Police have accessed images from the new average speed cameras on Hindmarsh Drive for general criminal surveillance.

Police have accessed images from the new average speed cameras on Hindmarsh Drive for general criminal surveillance. Photo: Melissa Adams MLA

The opposition has called on the government to be honest with Canberrans over its use of images taken by point-to-point speed cameras.

Police have accessed images from the new average speed cameras on Hindmarsh Drive for general criminal surveillance six times since they were activated in February.

Their surveillance has mostly related to serious crime, according to ACT Policing, including aggravated robbery and grievous bodily harm, aggravated burglary and home invasion, and dangerous driving. Police are required to hand over a significant amount of detail on any car suspected to have links to criminal activity, including the time, place, date, location and vehicle details, but don't need a warrant or court order.

Opposition Leader Zed Seselja on Wednesday urged the government to clarify exactly how the data is being used, not just by police, but right across government.

The government maintains it was clear and transparent about alternative uses of the speed cameras through the public debate of the legislation last year, something Mr Seselja disputes.

''They haven't, and obviously if they want to use them as de facto CCTV cameras, then they should say that,'' Mr Seselja said. ''If it is just about traffic management, then they should say that, if it's somewhere in between then they need to be very clear on what are the circumstances where these images can be used,'' he said.

But Police Minister Simon Corbell said the use of the data was ''extensively canvassed'' during the debate, with similar issues raise by the Liberals and the Greens at the time.
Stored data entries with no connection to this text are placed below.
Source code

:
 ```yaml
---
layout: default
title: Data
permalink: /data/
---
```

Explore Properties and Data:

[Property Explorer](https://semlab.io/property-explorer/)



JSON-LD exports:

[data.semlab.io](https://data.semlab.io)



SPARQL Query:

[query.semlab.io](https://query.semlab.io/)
Mr Corbell said that images could be disclosed to police or agencies across the ACT government for the enforcement of road transport law, if they were ''reasonably necessary'' for enforcement of criminal law or a law imposing a fine, or if the disclosure was required by any other law or court order. The images of cars can only be used for the purpose they were originally disclosed for, and cannot be retained for longer than required.

The Greens raised significant concerns last year over the push for police to have access to the data, releasing a statement in August saying they would not ''approve any aspects of the legislation which go beyond legitimate uses and unjustifiably intrude on Canberrans' privacy and human rights''.

But Greens MP Shane Rattenbury said significant changes to the laws, including safeguards against improper uses of data, addressed their concerns.

The government is now only allowed to hold images for 14 days before they are deleted, unless they are linked with a speeding offence.

''I would say we now have the best and strongest protocols on this of anywhere in the country,'' Mr Rattenbury said. ''We safeguarded against concerns such as expanded use of the data, data aggregation, and even concerns about the use of facial recognition technology.

''Other jurisdictions lack the safeguards we have here, such as strict limits on retaining data.''

The opposition is opposed to speed cameras more generally. Mr Seselja said there were still questions on the ''science'' of the technology.

''We certainly don't see them as a good replacement for police presence on our roads, and I think we need to be careful that they're not just about revenue raising,'' he said.

''In the end, we want people not speeding on our roads, the question is, are these the most effective way of doing that, or is a strong police presence a better way.''

Both the government and the Greens support the technology's use for road safety.

7 comments

  • Brilliant. An Opposition asking the hard questions after reading the comments section in the Canberra Times of yesterday. Hint - do it more!

    The last sentence of the article is a screamer! As long as the Greens support something then all is good.

    Commenter
    Outraged of Palmerston
    Date and time
    November 22, 2012, 7:49AM
    • Let the Police use any public infrastructure to investigate/apprehend ANYONE suspected of committing crime in our community!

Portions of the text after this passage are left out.